Federal law enforcement officials have busted one of the owners of Royal Crown Bakery on 14th Avenue in a bi-continental takedown that the FBI alleges involved organized crime and a scheme to smuggle drugs inside fish between Guyana and Italy.
On Tuesday, February 11, FBI agents arrested Franco Lupoi, who court papers depict as a mastermind of the scheme, and six other individuals in New York City, while another 17 people with alleged ties to the ‘Ndrangheta criminal organization were arrested in Italy.
“Lupoi exploited…underworld connections to link his criminal associates with those in Calabria, forming conspiracies to traffic heroin and cocaine,” charged U.S. Attorney Loretta Lynch in papers filed in Eastern District Court.
According to the paperwork, Lupoi and associates sold heroin to undercover agents “for what they believed was eventual distribution in the United States.”

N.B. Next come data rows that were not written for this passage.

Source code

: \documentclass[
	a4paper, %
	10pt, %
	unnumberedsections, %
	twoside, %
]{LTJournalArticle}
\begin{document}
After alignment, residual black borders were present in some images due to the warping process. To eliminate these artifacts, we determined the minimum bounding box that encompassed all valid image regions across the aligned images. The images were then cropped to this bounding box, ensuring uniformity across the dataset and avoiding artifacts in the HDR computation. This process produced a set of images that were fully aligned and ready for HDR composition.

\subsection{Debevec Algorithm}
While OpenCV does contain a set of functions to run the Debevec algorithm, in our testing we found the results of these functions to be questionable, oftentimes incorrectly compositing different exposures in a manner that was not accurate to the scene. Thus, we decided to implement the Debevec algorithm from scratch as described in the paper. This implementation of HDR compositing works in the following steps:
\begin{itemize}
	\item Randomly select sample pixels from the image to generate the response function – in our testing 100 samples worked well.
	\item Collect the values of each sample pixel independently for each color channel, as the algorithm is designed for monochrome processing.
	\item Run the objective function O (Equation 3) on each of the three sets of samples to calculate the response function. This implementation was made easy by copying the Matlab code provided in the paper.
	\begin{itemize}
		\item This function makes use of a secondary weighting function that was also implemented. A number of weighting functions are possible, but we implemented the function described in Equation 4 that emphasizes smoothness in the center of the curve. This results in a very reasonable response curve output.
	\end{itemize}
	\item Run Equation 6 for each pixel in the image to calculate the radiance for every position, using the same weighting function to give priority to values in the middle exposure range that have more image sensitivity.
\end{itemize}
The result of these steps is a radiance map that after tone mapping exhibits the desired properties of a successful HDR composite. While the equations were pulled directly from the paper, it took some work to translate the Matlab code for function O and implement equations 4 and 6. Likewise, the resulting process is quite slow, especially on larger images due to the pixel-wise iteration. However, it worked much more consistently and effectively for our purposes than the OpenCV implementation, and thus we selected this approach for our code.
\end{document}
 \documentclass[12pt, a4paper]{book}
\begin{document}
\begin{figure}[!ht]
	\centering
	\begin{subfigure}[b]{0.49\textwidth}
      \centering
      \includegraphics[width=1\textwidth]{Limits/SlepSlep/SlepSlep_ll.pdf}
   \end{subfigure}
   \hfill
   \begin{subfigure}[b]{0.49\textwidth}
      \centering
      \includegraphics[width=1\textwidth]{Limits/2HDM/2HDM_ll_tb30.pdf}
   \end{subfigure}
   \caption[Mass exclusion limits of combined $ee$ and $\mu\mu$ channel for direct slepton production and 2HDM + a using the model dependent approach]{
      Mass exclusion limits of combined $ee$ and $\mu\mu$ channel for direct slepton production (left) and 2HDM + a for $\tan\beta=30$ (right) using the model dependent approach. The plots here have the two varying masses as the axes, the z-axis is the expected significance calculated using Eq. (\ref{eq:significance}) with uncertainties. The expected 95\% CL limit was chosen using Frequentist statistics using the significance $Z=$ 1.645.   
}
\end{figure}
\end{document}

Lupoi – who is alleged to have ties to the Gambino crime family — was indicted on 13 charges including money laundering, marijuana distribution, international heroin distribution conspiracy, conspiracy to distribute heroin, possession of heroin with intent to distribute, conspiracy to commit money laundering to promote cocaine trafficking, money laundering to promote cocaine trafficking and conspiracy to transfer a 9mm firearm and silencer. He and two of his alleged co-conspirators face life in prison if convicted.
Court papers allege that Lupoi told the undercover agent that “They put a hundred grams, two hundred grams in each fish” and “it takes a day to defrost and then it takes a day to take out.”
In addition, one of Lupoi’s alleged associates, Raffaele Valente, allegedly sold a handgun and silencer to an undercover agent at Royal Crown, on January 31, 2014.
The arrests were the fruit of a protracted investigation both here and in Italy that “utilized,” said Lynch, “undercover agents, consensual recordings, court-authorized wiretaps abroad, email search warrants and surveillance,” and “yielded voluminous evidence, including more than two years of consensually recorded telephone calls and meetings involving all seven defendants.”
All seven people arrested by the FBI have pleaded not guilty.